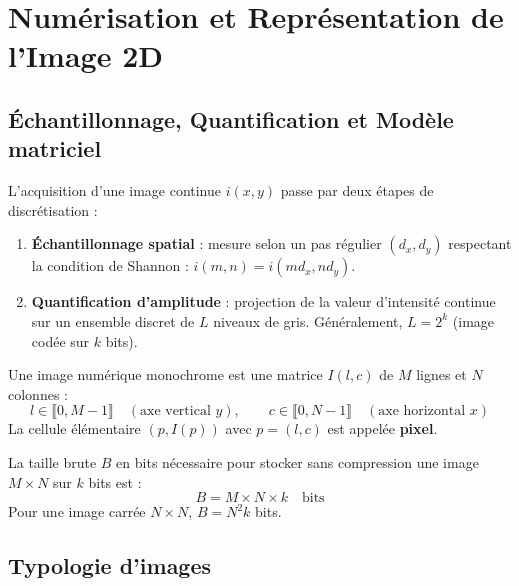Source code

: \minitoc 


\section{Numérisation et Représentation de l'Image 2D}

\subsection{Échantillonnage, Quantification et Modèle matriciel}

L'acquisition d'une image continue $i(x,y)$ passe par deux étapes de discrétisation :
\begin{enumerate}
    \item \textbf{Échantillonnage spatial} : mesure selon un pas régulier $(d_x, d_y)$ respectant la condition de Shannon : $i(m,n) = i(m d_x, n d_y)$.
    \item \textbf{Quantification d'amplitude} : projection de la valeur d'intensité continue sur un ensemble discret de $L$ niveaux de gris. Généralement, $L = 2^k$ (image codée sur $k$ bits).
\end{enumerate}

\begin{definition}
    Une image numérique monochrome est une matrice $I(l,c)$ de $M$ lignes et $N$ colonnes :
    $$ l \in \llbracket 0, M-1 \rrbracket \quad (\text{axe vertical } y), \qquad c \in \llbracket 0, N-1 \rrbracket \quad (\text{axe horizontal } x) $$
    La cellule élémentaire $(p, I(p))$ avec $p = (l,c)$ est appelée \textbf{pixel}.
\end{definition}

\begin{proposition}
    La taille brute $B$ en bits nécessaire pour stocker sans compression une image $M \times N$ sur $k$ bits est :
    \begin{equation}
        B = M \times N \times k \quad \text{bits}
    \end{equation}
    Pour une image carrée $N \times N$, $B = N^2 k$ bits.
\end{proposition}

\subsection{Typologie d'images}

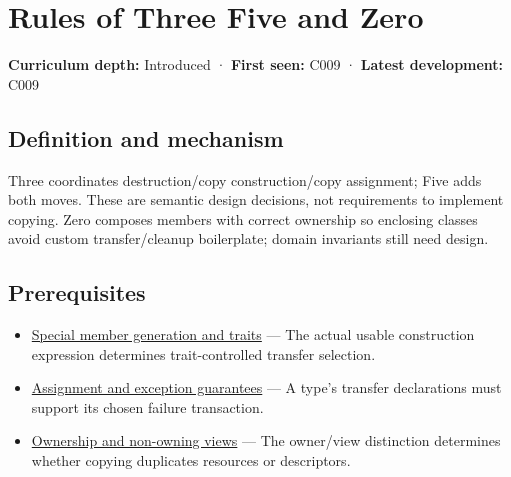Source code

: \hypertarget{appendix-7679107d057e}{}\label{referencestart:appendix-7679107d057e}
\section{Rules of Three Five and Zero}\label{appendix-7679107d057e-rules-of-three-five-and-zero}

\hypertarget{appendix-7679107d057e-rules-of-three-five-and-zero}{}

\textbf{Curriculum depth:} Introduced · \textbf{First seen:} C009 · \textbf{Latest development:} C009

\begin{allmightroledefinition}

\subsection{Definition and mechanism}\label{appendix-7679107d057e-definition-and-mechanism}

\hypertarget{appendix-7679107d057e-definition-and-mechanism}{}

Three coordinates destruction/copy construction/copy assignment; Five adds both moves. These are semantic design decisions, not requirements to implement copying. Zero composes members with correct ownership so enclosing classes avoid custom transfer/cleanup boilerplate; domain invariants still need design.

\end{allmightroledefinition}

\subsection{Prerequisites}\label{appendix-7679107d057e-prerequisites}

\hypertarget{appendix-7679107d057e-prerequisites}{}

\begin{itemize}
\tightlist
\item
  \hyperref[appendix-42e02a12c694]{Special member generation and traits} --- The actual usable construction expression determines trait-controlled transfer selection.
\item
  \hyperref[appendix-bea6beb5350f]{Assignment and exception guarantees} --- A type's transfer declarations must support its chosen failure transaction.
\item
  \hyperref[appendix-d52e4486f527]{Ownership and non-owning views} --- The owner/view distinction determines whether copying duplicates resources or descriptors.
\end{itemize}

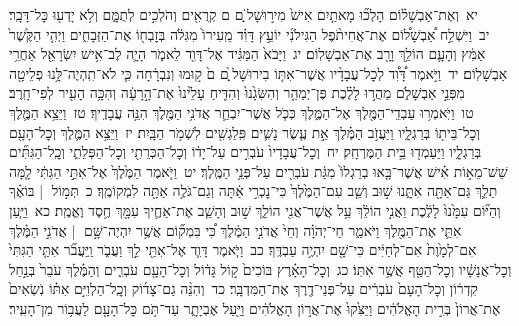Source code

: \documentclass[18pt]{article}
\newcommand{\kri}[1]{\Afootnote{#1}}	%
\begin{document}
 {\loc יא~}וְאֶת־אַבְשָׁל֗וֹם הָלְכ֞וּ מָאתַ֤יִם אִישׁ֙ מִיר֣וּשָׁל ַ֔͏ְם ם קְרֻאִ֖ים וְהֹלְכִ֣ים לְתֻמָּ֑ם וְלֹ֥א יָדְע֖וּ כׇּל־דָּבָֽר׃ \startlock
 {\loc יב~}וַיִּשְׁלַ֣ח אַ֠בְשָׁל֠וֹם אֶת־אֲחִיתֹ֨פֶל הַגִּילֹנִ֜י יוֹעֵ֣ץ דָּוִ֗ד מֵֽעִירוֹ֙ מִגִּלֹ֔ה בְּזׇבְח֖וֹ אֶת־הַזְּבָחִ֑ים וַיְהִ֤י הַקֶּ֙שֶׁר֙ אַמִּ֔ץ וְהָעָ֛ם הוֹלֵ֥ךְ וָרָ֖ב אֶת־אַבְשָׁלֽוֹם׃ \startlock
 {\loc יג~}וַיָּבֹא֙ הַמַּגִּ֔יד אֶל־דָּוִ֖ד לֵאמֹ֑ר הָיָ֛ה לֶב־אִ֥ישׁ יִשְׂרָאֵ֖ל אַחֲרֵ֥י אַבְשָׁלֽוֹם׃ \startlock
 {\loc יד~}וַיֹּ֣אמֶר דָּ֠וִ֠ד לְכׇל־עֲבָדָ֨יו אֲשֶׁר־אִתּ֤וֹ בִירוּשָׁל ַ֙͏ְם ם֙ ק֣וּמוּ וְנִבְרָ֔חָה כִּ֛י לֹא־תִֽהְיֶה־לָּ֥נוּ פְלֵיטָ֖ה מִפְּנֵ֣י אַבְשָׁלֹ֑ם מַהֲר֣וּ לָלֶ֗כֶת פֶּן־יְמַהֵ֤ר וְהִשִּׂגָ֙נוּ֙ וְהִדִּ֤יחַ עָלֵ֙ינוּ֙ אֶת־הָ֣רָעָ֔ה וְהִכָּ֥ה הָעִ֖יר לְפִי־חָֽרֶב׃ \startlock
 {\loc טו~}וַיֹּֽאמְר֥וּ עַבְדֵֽי־הַמֶּ֖לֶךְ אֶל־הַמֶּ֑לֶךְ כְּכֹ֧ל אֲשֶׁר־יִבְחַ֛ר אֲדֹנִ֥י הַמֶּ֖לֶךְ הִנֵּ֥ה עֲבָדֶֽיךָ׃ \startlock
 {\loc טז~}וַיֵּצֵ֥א הַמֶּ֛לֶךְ וְכׇל־בֵּית֖וֹ בְּרַגְלָ֑יו וַיַּעֲזֹ֣ב הַמֶּ֗לֶךְ אֵ֣ת עֶ֧שֶׂר נָשִׁ֛ים פִּֽלַגְשִׁ֖ים לִשְׁמֹ֥ר הַבָּֽיִת׃ \startlock
 {\loc יז~}וַיֵּצֵ֥א הַמֶּ֛לֶךְ וְכׇל־הָעָ֖ם בְּרַגְלָ֑יו וַיַּעַמְד֖וּ בֵּ֥ית הַמֶּרְחָֽק׃ \startlock
 {\loc יח~}וְכׇל־עֲבָדָיו֙ עֹבְרִ֣ים עַל־יָד֔וֹ וְכׇל־הַכְּרֵתִ֖י וְכׇל־הַפְּלֵתִ֑י וְכׇֽל־הַגִּתִּ֞ים שֵׁשׁ־מֵא֣וֹת אִ֗ישׁ אֲשֶׁר־בָּ֤אוּ בְרַגְלוֹ֙ מִגַּ֔ת עֹבְרִ֖ים עַל־פְּנֵ֥י הַמֶּֽלֶךְ׃ \startlock
 {\loc יט~}וַיֹּ֤אמֶר הַמֶּ֙לֶךְ֙ אֶל־אִתַּ֣י הַגִּתִּ֔י לָ֧מָּה תֵלֵ֛ךְ גַּם־אַתָּ֖ה אִתָּ֑נוּ שׁ֣וּב וְשֵׁ֤ב עִם־הַמֶּ֙לֶךְ֙ כִּי־נׇכְרִ֣י אַ֔תָּה וְגַם־גֹּלֶ֥ה אַתָּ֖ה לִמְקוֹמֶֽךָ׃ \startlock
 {\loc כ~}תְּמ֣וֹל  |  בּוֹאֶ֗ךָ וְהַיּ֞וֹם  \edtext{(אנועך)}{\kri{קרי: אֲנִֽיעֲךָ֤}}  עִמָּ֙נוּ֙ לָלֶ֔כֶת וַאֲנִ֣י הוֹלֵ֔ךְ עַ֥ל אֲשֶׁר־אֲנִ֖י הוֹלֵ֑ךְ שׁ֣וּב וְהָשֵׁ֧ב אֶת־אַחֶ֛יךָ עִמָּ֖ךְ חֶ֥סֶד וֶאֱמֶֽת׃ \startlock
 {\loc כא~}וַיַּ֧עַן אִתַּ֛י אֶת־הַמֶּ֖לֶךְ וַיֹּאמַ֑ר חַי־יְהֹוָ֗ה וְחֵי֙ אֲדֹנִ֣י הַמֶּ֔לֶךְ כִּ֠י  \edtext{((אם))}{\kri{כתיב ולא קרי}}  בִּמְק֞וֹם אֲשֶׁ֥ר יִהְיֶה־שָּׁ֣ם  |  אֲדֹנִ֣י הַמֶּ֗לֶךְ אִם־לְמָ֙וֶת֙ אִם־לְחַיִּ֔ים כִּי־שָׁ֖ם יִהְיֶ֥ה עַבְדֶּֽךָ׃ \startlock
 {\loc כב~}וַיֹּ֧אמֶר דָּוִ֛ד אֶל־אִתַּ֖י לֵ֣ךְ וַעֲבֹ֑ר וַֽיַּעֲבֹ֞ר אִתַּ֤י הַגִּתִּי֙ וְכׇל־אֲנָשָׁ֔יו וְכׇל־הַטַּ֖ף אֲשֶׁ֥ר אִתּֽוֹ׃ \startlock
 {\loc כג~}וְכׇל־הָאָ֗רֶץ בּוֹכִים֙ ק֣וֹל גָּד֔וֹל וְכׇל־הָעָ֖ם עֹבְרִ֑ים וְהַמֶּ֗לֶךְ עֹבֵר֙ בְּנַ֣חַל קִדְר֔וֹן וְכׇל־הָעָם֙ עֹבְרִ֔ים עַל־פְּנֵי־דֶ֖רֶךְ אֶת־הַמִּדְבָּֽר׃ \startlock
 {\loc כד~}וְהִנֵּ֨ה גַם־צָד֜וֹק וְכׇֽל־הַלְוִיִּ֣ם אִתּ֗וֹ נֹֽשְׂאִים֙ אֶת־אֲרוֹן֙ בְּרִ֣ית הָאֱלֹהִ֔ים וַיַּצִּ֙קוּ֙ אֶת־אֲר֣וֹן הָאֱלֹהִ֔ים וַיַּ֖עַל אֶבְיָתָ֑ר עַד־תֹּ֥ם כׇּל־הָעָ֖ם לַעֲב֥וֹר מִן־הָעִֽיר׃ \startlock
\end{document}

_PROMPT_
I need every line of the data that has the word "hypertarget"; please list them.

_REPLY TO THE TASK_
: \hypertarget{appendix-7679107d057e}{}\label{referencestart:appendix-7679107d057e}
\hypertarget{appendix-7679107d057e-rules-of-three-five-and-zero}{}
\hypertarget{appendix-7679107d057e-definition-and-mechanism}{}
\hypertarget{appendix-7679107d057e-prerequisites}{}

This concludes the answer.